American Family Association President Tim Wildmon, right, has said that U.S. Supreme Court Justices Ruth Bader Ginsberg, left, and Elena Kagan, right, should recuse themselves from marriage equality cases because they have officiated at same-sex marriages.


The American Family Association has called on U.S. Supreme Court Justices Ruth Bader Ginsberg and Elena Kagan to recuse themselves from the marriage equality cases the court announced last Friday (Jan. 16), that it will be hearing appeals on, likely in April. Ginsberg and Kagan should not participate in the hearing, AFA President Tim Wildmon has declared, because they have both officiated as same-sex weddings, according to reports by the UK LGBT news site Pink News.

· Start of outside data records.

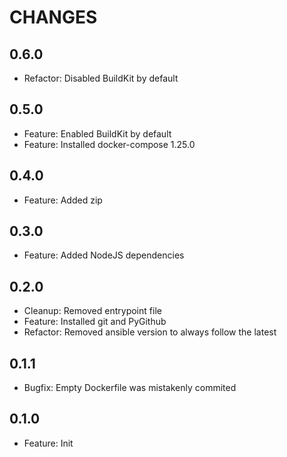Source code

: # CHANGES

## 0.6.0

- Refactor: Disabled BuildKit by default

## 0.5.0

- Feature: Enabled BuildKit by default
- Feature: Installed docker-compose 1.25.0

## 0.4.0

- Feature: Added zip

## 0.3.0

- Feature: Added NodeJS dependencies

## 0.2.0

- Cleanup: Removed entrypoint file
- Feature: Installed git and PyGithub
- Refactor: Removed ansible version to always follow the latest

## 0.1.1

- Bugfix: Empty Dockerfile was mistakenly commited

## 0.1.0

- Feature: Init
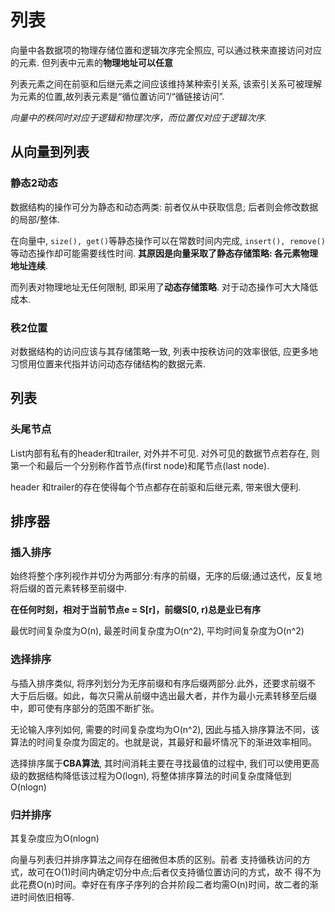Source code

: # 列表

向量中各数据项的物理存储位置和逻辑次序完全照应, 可以通过秩来直接访问对应的元素. 但列表中元素的**物理地址可以任意**

列表元素之间在前驱和后继元素之间应该维持某种索引关系, 该索引关系可被理解为元素的位置,故列表元素是“循位置访问”/“循链接访问”.

*向量中的秩同时对应于逻辑和物理次序，而位置仅对应于逻辑次序.*

## 从向量到列表

### 静态2动态

数据结构的操作可分为静态和动态两类: 前者仅从中获取信息; 后者则会修改数据的局部/整体. 

在向量中, `size(), get()`等静态操作可以在常数时间内完成, `insert(), remove()`等动态操作却可能需要线性时间. **其原因是向量采取了静态存储策略: 各元素物理地址连续**.

而列表对物理地址无任何限制, 即采用了**动态存储策略**. 对于动态操作可大大降低成本.

### 秩2位置

对数据结构的访问应该与其存储策略一致, 列表中按秩访问的效率很低, 应更多地习惯用位置来代指并访问动态存储结构的数据元素.

## 列表

### 头尾节点

List内部有私有的header和trailer, 对外并不可见. 对外可见的数据节点若存在, 则第一个和最后一个分别称作首节点(first node)和尾节点(last node).

header 和trailer的存在使得每个节点都存在前驱和后继元素, 带来很大便利.

## 排序器

### 插入排序

始终将整个序列视作并切分为两部分:有序的前缀，无序的后缀;通过迭代，反复地将后缀的首元素转移至前缀中.

**在任何时刻，相对于当前节点e = S[r]，前缀S[0, r)总是业已有序**

最优时间复杂度为O(n), 最差时间复杂度为O(n^2), 平均时间复杂度为O(n^2)

### 选择排序

与插入排序类似, 将序列划分为无序前缀和有序后缀两部分.此外，还要求前缀不 大于后后缀。如此，每次只需从前缀中选出最大者，并作为最小元素转移至后缀中，即可使有序部分的范围不断扩张。

无论输入序列如何, 需要的时间复杂度均为O(n^2), 因此与插入排序算法不同，该算法的时间复杂度为固定的。也就是说，其最好和最坏情况下的渐进效率相同。

选择排序属于**CBA算法**, 其时间消耗主要在寻找最值的过程中, 我们可以使用更高级的数据结构降低该过程为O(logn), 将整体排序算法的时间复杂度降低到O(nlogn)

### 归并排序

其复杂度应为O(nlogn)

向量与列表归并排序算法之间存在细微但本质的区别。前者 支持循秩访问的方式，故可在O(1)时间内确定切分中点;后者仅支持循位置访问的方式，故不 得不为此花费O(n)时间。幸好在有序子序列的合并阶段二者均需O(n)时间，故二者的渐进时间依旧相等.


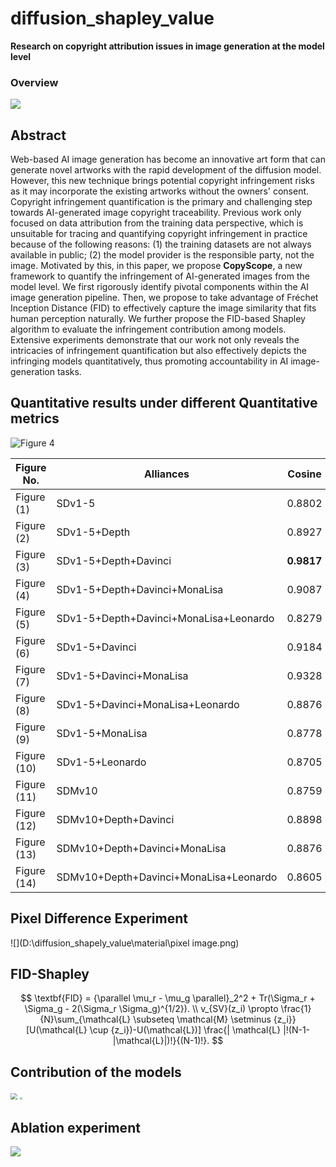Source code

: # diffusion_shapley_value
**Research on copyright attribution issues in image generation at the model level**

### Overview

![](D:\diffusion_shapely_value\material\overview.png)

## Abstract

Web-based AI image generation has become an innovative art form that can generate novel artworks with the rapid development of the diffusion model. However, this new technique brings potential copyright infringement risks as it may incorporate the existing artworks without the owners' consent. Copyright infringement quantification is the primary and challenging step towards AI-generated image copyright traceability. Previous work only focused on data attribution from the training data perspective, which is unsuitable for tracing and quantifying copyright infringement in practice because of the following reasons: (1) the training datasets are not always available in public; (2) the model provider is the responsible party, not the image. Motivated by this, in this paper, we propose **CopyScope**, a new framework to quantify the infringement of AI-generated images from the model level. We first rigorously identify pivotal components within the AI image generation pipeline. Then, we propose to take advantage of Fréchet Inception Distance (FID) to effectively capture the image similarity that fits human perception naturally. We further propose the FID-based Shapley algorithm to evaluate the infringement contribution among models. Extensive experiments demonstrate that our work not only reveals the intricacies of infringement quantification but also effectively depicts the infringing models quantitatively, thus promoting accountability in AI image-generation tasks.

## Quantitative results under different Quantitative metrics

![Figure 4](D:\diffusion_shapely_value\material\figure1.png)

| Figure No.  | Alliances                              | Cosine     | Hist       | DHash  | SSIM       | RGB-SSIM   | FID        | Fusion     |
| ----------- | -------------------------------------- | ---------- | ---------- | ------ | ---------- | ---------- | ---------- | ---------- |
| Figure (1)  | SDv1-5                                 | 0.8802     | 0.1511     | 0.5468 | 0.2934     | 0.8424     | 310.18     | 0.0821     |
| Figure (2)  | SDv1-5+Depth                           | 0.8927     | 0.3518     | 0.5000 | 0.4541     | 0.9251     | 289.24     | 0.0879     |
| Figure (3)  | SDv1-5+Depth+Davinci                   | **0.9817** | 0.5582     | 0.7656 | 0.9281     | **0.9971** | 239.17     | 0.0920     |
| Figure (4)  | SDv1-5+Depth+Davinci+MonaLisa          | 0.9087     | 0.5789     | 0.7500 | **0.9684** | 0.9963     | 233.21     | 0.0477     |
| Figure (5)  | SDv1-5+Depth+Davinci+MonaLisa+Leonardo | 0.8279     | 0.5356     | 0.7656 | 0.7463     | 0.9689     | 220.40     | 0.1015     |
| Figure (6)  | SDv1-5+Davinci                         | 0.9184     | 0.3734     | 0.4843 | 0.5275     | 0.9200     | 265.01     | 0.1981     |
| Figure (7)  | SDv1-5+Davinci+MonaLisa                | 0.9328     | 0.4591     | 0.6562 | 0.7235     | 0.9420     | 241.18     | 0.0371     |
| Figure (8)  | SDv1-5+Davinci+MonaLisa+Leonardo       | 0.8876     | 0.4085     | 0.5937 | 0.6065     | 0.9458     | 275.92     | 0.1101     |
| Figure (9)  | SDv1-5+MonaLisa                        | 0.8778     | 0.4417     | 0.3593 | 0.1982     | 0.8251     | 336.24     | 0.0226     |
| Figure (10) | SDv1-5+Leonardo                        | 0.8705     | 0.0964     | 0.6718 | 0.2673     | 0.9148     | 307.06     | 0.2419     |
| Figure (11) | SDMv10                                 | 0.8759     | 0.0372     | 0.7031 | 0.2568     | 0.8837     | 320.48     | 0.1798     |
| Figure (12) | SDMv10+Depth+Davinci                   | 0.8898     | 0.5227     | 0.7343 | 0.6214     | 0.9819     | 209.06     | 0.1688     |
| Figure (13) | SDMv10+Depth+Davinci+MonaLisa          | 0.8876     | **0.5891** | 0.7656 | 0.5766     | 0.9834     | 212.13     | **0.3774** |
| Figure (14) | SDMv10+Depth+Davinci+MonaLisa+Leonardo | 0.8605     | 0.4096     | 0.8593 | 0.4481     | 0.9733     | **184.69** | 0.0879     |

## Pixel Difference Experiment

![](D:\diffusion_shapely_value\material\pixel image.png)

## FID-Shapley


$$
\textbf{FID} = {\parallel \mu_r - \mu_g \parallel}_2^2 + Tr(\Sigma_r + \Sigma_g - 2(\Sigma_r \Sigma_g)^{1/2}). \\
v_{SV}(z_i) \propto \frac{1}{N}\sum_{\mathcal{L} \subseteq \mathcal{M} \setminus {z_i}} [U(\mathcal{L} \cup {z_i})-U(\mathcal{L})] \frac{| \mathcal{L} |!(N-1-|\mathcal{L}|)!}{(N-1)!}.
$$

## Contribution of the models

<img src="D:\diffusion_shapely_value\material\figure_1.png" style="zoom:67%;" /> <img src="D:\MyGraduate\paper\WWW\diffusion_shapely_value\result\Fusion_bar.png" style="zoom: 25%;" />

## Ablation experiment

![](D:\diffusion_shapely_value\material\图片1.png)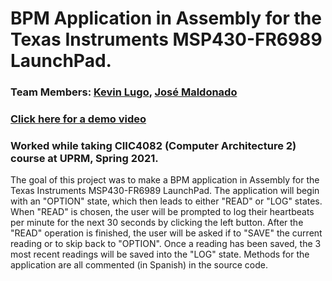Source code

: # BPM Application in Assembly for the Texas Instruments MSP430-FR6989 LaunchPad.

### Team Members: [Kevin Lugo](https://github.com/Kevin-Lugo), [José Maldonado](https://github.com/jose-maldonado)

### [Click here for a demo video](https://youtu.be/egEYVSqea88)

### Worked while taking CIIC4082 (Computer Architecture 2) course at UPRM, Spring 2021.

The goal of this project was to make a BPM application in Assembly for the Texas Instruments MSP430-FR6989 LaunchPad. The application will begin with an "OPTION" state, which then leads to either "READ" or "LOG" states. When "READ" is chosen, the user will be prompted to log their heartbeats per minute for the next 30 seconds by clicking the left button. After the "READ" operation is finished, the user will be asked if to "SAVE" the current reading or to skip back to "OPTION". Once a reading has been saved, the 3 most recent readings will be saved into the "LOG" state. Methods for the application are all commented (in Spanish) in the source code.
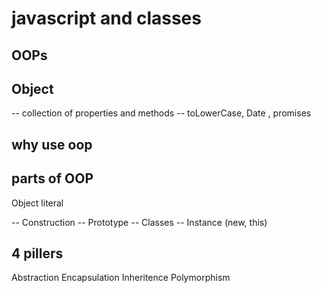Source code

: # javascript and classes


## OOPs


## Object 
 -- collection of properties and methods
 -- toLowerCase, Date , promises

 ## why use oop


 ## parts of OOP
 Object literal

 
-- Construction
-- Prototype
-- Classes
-- Instance (new, this)

## 4 pillers
Abstraction
Encapsulation
Inheritence
Polymorphism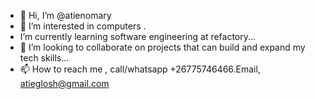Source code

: - 👋 Hi, I’m @atienomary
- 👀 I’m interested in computers .
- I’m currently learning software engineering at refactory...
- 💞️ I’m looking to collaborate on projects that can build and expand my tech skills...
- 📫 How to reach me , call/whatsapp +26775746466.Email, atieglosh@gmail.com

<!---
atienomary/atienomary is a ✨ special ✨ repository because its `README.md` (this file) appears on your GitHub profile.
You can click the Preview link to take a look at your changes.
--->
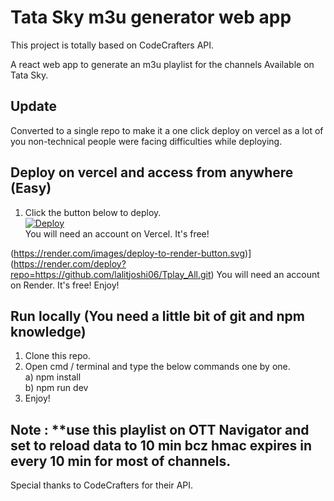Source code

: # Tata Sky m3u generator web app
This project is totally based on CodeCrafters API.

A react web app to generate an m3u playlist for the channels Available on Tata Sky.

## Update
Converted to a single repo to make it a one click deploy on vercel as a lot of you non-technical people were facing difficulties while deploying.
## Deploy on vercel and access from anywhere (Easy)
1) Click the button below to deploy.<br>
<a href="https://vercel.com/new/clone?repository-url=https://github.com/lalitjoshi06/Tplay_All.git"><img src="https://vercel.com/button" alt="Deploy"/></a><br>
You will need an account on Vercel. It's free!

(https://render.com/images/deploy-to-render-button.svg)](https://render.com/deploy?repo=https://github.com/lalitjoshi06/Tplay_All.git)
You will need an account on Render. It's free!
Enjoy!
## Run locally (You need a little bit of git and npm knowledge)
1) Clone this repo.
2) Open cmd / terminal and type the below commands one by one.<br>
a) npm install<br>
b) npm run dev
3) Enjoy!

## Note : **use this playlist on OTT Navigator and set to reload data to 10 min bcz hmac expires in every 10 min for most of channels.           
        
Special thanks to CodeCrafters for their API.

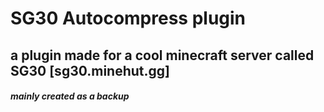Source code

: # SG30 Autocompress plugin 

## a plugin made for a cool minecraft server called SG30 [sg30.minehut.gg]
##### mainly created as a backup
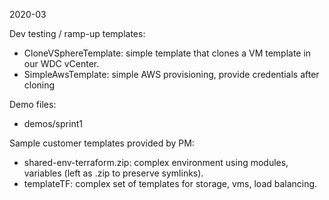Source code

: 2020-03

Dev testing / ramp-up templates:

  - CloneVSphereTemplate: simple template that clones a VM template in our WDC vCenter.
  - SimpleAwsTemplate: simple AWS provisioning, provide credentials after cloning

Demo files:

  - demos/sprint1

Sample customer templates provided by PM:

  - shared-env-terraform.zip: complex environment using modules, variables (left as .zip to preserve symlinks).
  - templateTF: complex set of templates for storage, vms, load balancing.


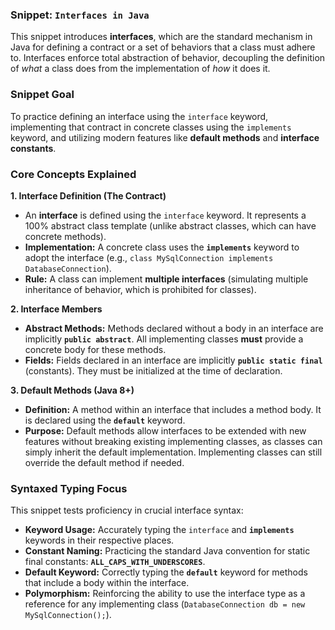 ### Snippet: `Interfaces in Java`

This snippet introduces **interfaces**, which are the standard mechanism in Java for defining a contract or a set of behaviors that a class must adhere to. Interfaces enforce total abstraction of behavior, decoupling the definition of *what* a class does from the implementation of *how* it does it.

### Snippet Goal

To practice defining an interface using the `interface` keyword, implementing that contract in concrete classes using the `implements` keyword, and utilizing modern features like **default methods** and **interface constants**.

### Core Concepts Explained

**1. Interface Definition (The Contract)**

* An **interface** is defined using the `interface` keyword. It represents a 100% abstract class template (unlike abstract classes, which can have concrete methods).
* **Implementation:** A concrete class uses the **`implements`** keyword to adopt the interface (e.g., `class MySqlConnection implements DatabaseConnection`).
* **Rule:** A class can implement **multiple interfaces** (simulating multiple inheritance of behavior, which is prohibited for classes).

**2. Interface Members**

* **Abstract Methods:** Methods declared without a body in an interface are implicitly **`public abstract`**. All implementing classes **must** provide a concrete body for these methods.
* **Fields:** Fields declared in an interface are implicitly **`public static final`** (constants). They must be initialized at the time of declaration.

**3. Default Methods (Java 8+)**

* **Definition:** A method within an interface that includes a method body. It is declared using the **`default`** keyword.
* **Purpose:** Default methods allow interfaces to be extended with new features without breaking existing implementing classes, as classes can simply inherit the default implementation. Implementing classes can still override the default method if needed.

### Syntaxed Typing Focus

This snippet tests proficiency in crucial interface syntax:

* **Keyword Usage:** Accurately typing the `interface` and **`implements`** keywords in their respective places.
* **Constant Naming:** Practicing the standard Java convention for static final constants: **`ALL_CAPS_WITH_UNDERSCORES`**.
* **Default Keyword:** Correctly typing the **`default`** keyword for methods that include a body within the interface.
* **Polymorphism:** Reinforcing the ability to use the interface type as a reference for any implementing class (`DatabaseConnection db = new MySqlConnection();`).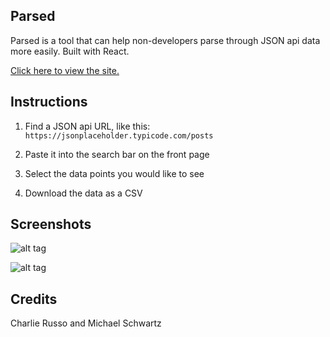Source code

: ## Parsed

Parsed is a tool that can help non-developers parse through JSON api data more easily. Built with React.

[Click here to view the site.](https://parsedapp.herokuapp.com/home)

## Instructions

1. Find a JSON api URL, like this: `https://jsonplaceholder.typicode.com/posts`

2. Paste it into the search bar on the front page

3. Select the data points you would like to see

4. Download the data as a CSV

## Screenshots

![alt tag](https://i.imgur.com/2OUaSqf.png)

![alt tag](https://i.imgur.com/rBS84Iz.png)

## Credits

Charlie Russo and Michael Schwartz

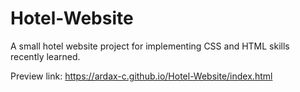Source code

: # Hotel-Website

A small hotel website project for implementing CSS and HTML skills recently learned.

Preview link: https://ardax-c.github.io/Hotel-Website/index.html
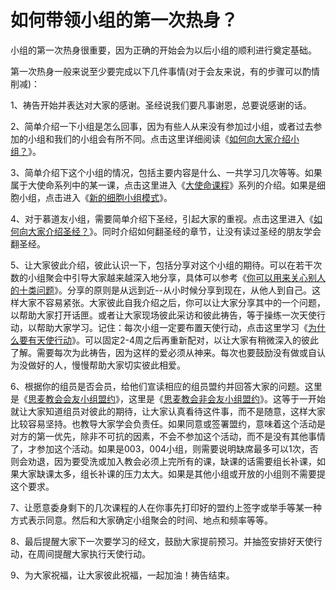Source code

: # 如何带领小组的第一次热身？



<p>小组的第一次热身很重要，因为正确的开始会为以后小组的顺利进行奠定基础。</p>

<p>第一次热身一般来说至少要完成以下几件事情(对于会友来说，有的步骤可以酌情削减)：</p>

<p>1、祷告开始并表达对大家的感谢。圣经说我们要凡事谢恩，总要说感谢的话。</p>

<p>2、简单介绍一下小组是怎么回事，因为有些人从来没有参加过小组，或者过去参加的小组和我们的小组会有所不同。点击这里详细阅读《<a href="/node/12847">如何向大家介绍小组？</a>》。</p>

<p>3、简单介绍下这个小组的情况，包括主要内容是什么、一共学习几次等等。如果属于大使命系列中的某一课，点击这里进入《<a href="/node/12675">大使命课程</a>》系列的介绍。如果是细胞小组，点击进入《<a href="/node/27551">新的细胞小组模式</a>》。</p>

<p>4、对于慕道友小组，需要简单介绍下圣经，引起大家的重视。点击这里进入《<a href="/node/12854">如何向大家介绍圣经？</a>》。同时介绍如何翻圣经的章节，让没有读过圣经的朋友学会翻圣经。</p>

<p>5、让大家彼此介绍，彼此认识一下，包括分享对这个小组的期待。可以在若干次数的小组聚会中引导大家越来越深入地分享，具体可以参考《<a href="/node/12848">你可以用来关心别人的十类问题</a>》。分享的原则是从远到近--从小时候分享到现在，从他人到自己。这样大家不容易紧张。大家彼此自我介绍之后，你可以让大家分享其中的一个问题，以帮助大家打开话匣。或者让大家现场彼此采访和彼此祷告，等于操练一次天使行动，以帮助大家学习。记住：每次小组一定要布置天使行动，点击这里学习《<a href="/node/12946">为什么要有天使行动</a>》。可以固定2-4周之后再重新配对，以让大家有稍微深入的彼此了解。需要每次为此祷告，因为这样的爱必须从神来。每次也要鼓励没有做或自认为没做好的人，慢慢帮助大家切实彼此相爱。</p>

<p>6、根据你的组员是否会员，给他们宣读相应的组员盟约并回答大家的问题。这里是《<a href="/node/12834">思麦教会会友小组盟约</a>》，这里是《<a href="/node/12831">思麦教会非会友小组盟约</a>》。这等于一开始就让大家知道组员对彼此的期待，让大家认真看待这件事，而不是随意，这样大家比较容易坚持。也教导大家学会负责任。如果同意或签署盟约，意味着这个活动是对方的第一优先，除非不可抗的因素，不会不参加这个活动，而不是没有其他事情了，才参加这个活动。如果是003，004小组，则需要说明缺席最多可以1次，否则会劝退，因为要受洗或加入教会必须上完所有的课，缺课的话需要组长补课，如果大家缺课太多，组长补课的压力太大。如果是其他小组或开放的小组则不需要提这个要求。</p>

<p>7、让愿意委身剩下的几次课程的人在你事先打印好的盟约上签字或举手等某一种方式表示同意。然后和大家确定小组聚会的时间、地点和频率等等。</p>

<p>8、最后提醒大家下一次要学习的经文，鼓励大家提前预习。并抽签安排好天使行动，在周间提醒大家执行天使行动。</p>

<p>9、为大家祝福，让大家彼此祝福，一起加油！祷告结束。</p>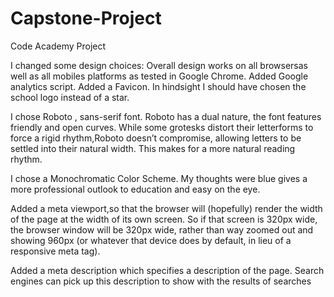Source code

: # Capstone-Project
Code Academy Project

I changed some design choices:
Overall design works on all browsersas well as all mobiles platforms as tested in Google Chrome.
Added Google analytics script. 
Added a Favicon. In hindsight I should have chosen the school logo instead of a star.

I chose Roboto , sans-serif  font. Roboto has a dual nature, the font features friendly and open curves. While some grotesks distort 
their letterforms to force a rigid rhythm,Roboto doesn’t compromise, allowing letters to be settled into their natural width. 
This makes for a more natural reading rhythm.

I chose a Monochromatic Color Scheme. My thoughts were blue gives a more professional outlook to education and easy on the eye. 

Added a meta viewport,so that the browser will (hopefully) render the width of the page at the width of its own screen.
So if that screen is 320px wide, the browser window will be 320px wide, rather than way zoomed out and showing 960px 
(or whatever that device does by default, in lieu of a responsive meta tag).


Added a meta description which specifies a description of the page. 
Search engines can pick up this description to show with the results of searches
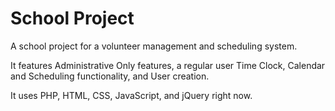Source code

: # School Project 
A school project for a volunteer management and scheduling system.

It features Administrative Only features, a regular user Time Clock, Calendar and Scheduling functionality, and User creation.

It uses PHP, HTML, CSS, JavaScript, and jQuery right now.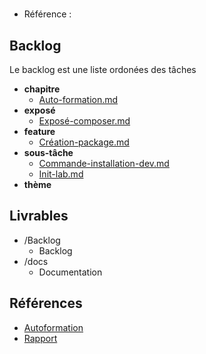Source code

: #  

- Référence :   

 

## Backlog 

Le backlog est une liste ordonées des tâches 

- **chapitre** 
  - [Auto-formation.md](./Backlog/chapitre/Auto-formation.md) 
- **exposé** 
  - [Exposé-composer.md](./Backlog/exposé/Exposé-composer.md) 
- **feature** 
  - [Création-package.md](./Backlog/feature/Création-package.md) 
- **sous-tâche** 
  - [Commande-installation-dev.md](./Backlog/sous-tâche/Commande-installation-dev.md) 
  - [Init-lab.md](./Backlog/sous-tâche/Init-lab.md) 
- **thème** 
## Livrables 

 

- /Backlog 
  - Backlog 
- /docs 
  - Documentation 
## Références 

 

- [Autoformation](#) 
- [Rapport](https://labs-web.github.io/lab-composer/rapport.html) 

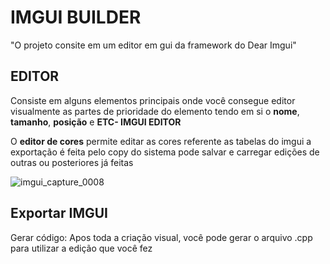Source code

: # IMGUI BUILDER

"O projeto consite em um editor em gui da framework do Dear Imgui"


## EDITOR
Consiste em alguns elementos principais onde você consegue editor visualmente as partes de prioridade do elemento tendo em si o **nome**, **tamanho**, **posição** e **ETC- IMGUI EDITOR**
	
O **editor de cores** permite editar as cores referente as tabelas do imgui a exportação é feita pelo copy do sistema pode salvar e carregar edições de outras ou posteriores já feitas

![imgui_capture_0008](https://cdn.discordapp.com/attachments/729202164504854628/802426214979469322/vmcV3yL.gif)

## Exportar IMGUI
Gerar código: Apos toda a criação visual, você pode gerar o arquivo .cpp para utilizar a edição que você fez
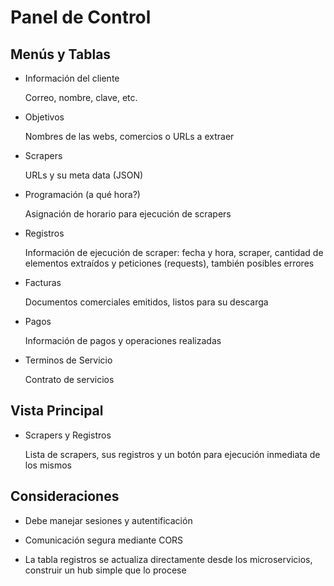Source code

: Panel de Control
================


Menús y Tablas
--------------

* Información del cliente
  
    Correo, nombre, clave, etc.    

* Objetivos
  
    Nombres de las webs, comercios o URLs a extraer    

* Scrapers
  
    URLs y su meta data (JSON)

* Programación (a qué hora?)
  
    Asignación de horario para ejecución de scrapers

* Registros

    Información de ejecución de scraper: fecha y hora, scraper, cantidad de elementos
    extraídos y peticiones (requests), también posibles errores

* Facturas
  
    Documentos comerciales emitidos, listos para su descarga

* Pagos
  
    Información de pagos y operaciones realizadas

* Terminos de Servicio

    Contrato de servicios


Vista Principal
---------------

* Scrapers y Registros

    Lista de scrapers, sus registros y un botón para ejecución inmediata de los mismos



Consideraciones
---------------

* Debe manejar sesiones y autentificación

* Comunicación segura mediante CORS

* La tabla registros se actualiza directamente desde los microservicios, construir un hub simple que lo procese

SCOTUS announced Friday that the court will accept appeals on four marriage equality cases — from Kentucky, Michigan, Ohio and Tennessee. The four cases are from the 6th Circuit Court of Appeals, the only federal appellate circuit court to rule against marriage equality since June 2013, when the Supreme Court struck down that portion of the federal Defense of Marriage Act that banned the federal government from recognizing same-sex marriages performed in jurisdictions that honor marriage equality.
Last October, the Supreme Court declined to hear appeals of cases in which other federal appellate courts had ruled in favor of marriage equality. And in December the the Supreme Court declined to extend a stay on a federal trial court ruling in favor of marriage equality in Florida, a decision that allowed legal same-sex marriages to begin there on Jan. 6. (A state judge who had also ruled in favor of equality but had also stayed her ruling lifted that stay on Jan. 5, so the first legal same-sex marriages in Florida were performed that day.)
Pink News notes that Ginsberg “has quietly officiated a number of same-sex weddings,” the first in 2013, while Kagan presided over the wedding ceremony of her former law-clerk and his partner last year. That, to Wildmon, indicates “Both of these justices’ personal and private actions that actively endorse gay marriage clearly indicate how they would vote on same-sex marriage cases before the Supreme Court.”
But the Pink News posts also notes that the other justices’ previous actions could be seen as indicating bias as well: “However, Mr Wildmon’s claims have no discernible legal basis; similarly arbitrary claims could be made that as seven of the nine justices are themselves married to people of the opposite sex, the entire court should be recused.”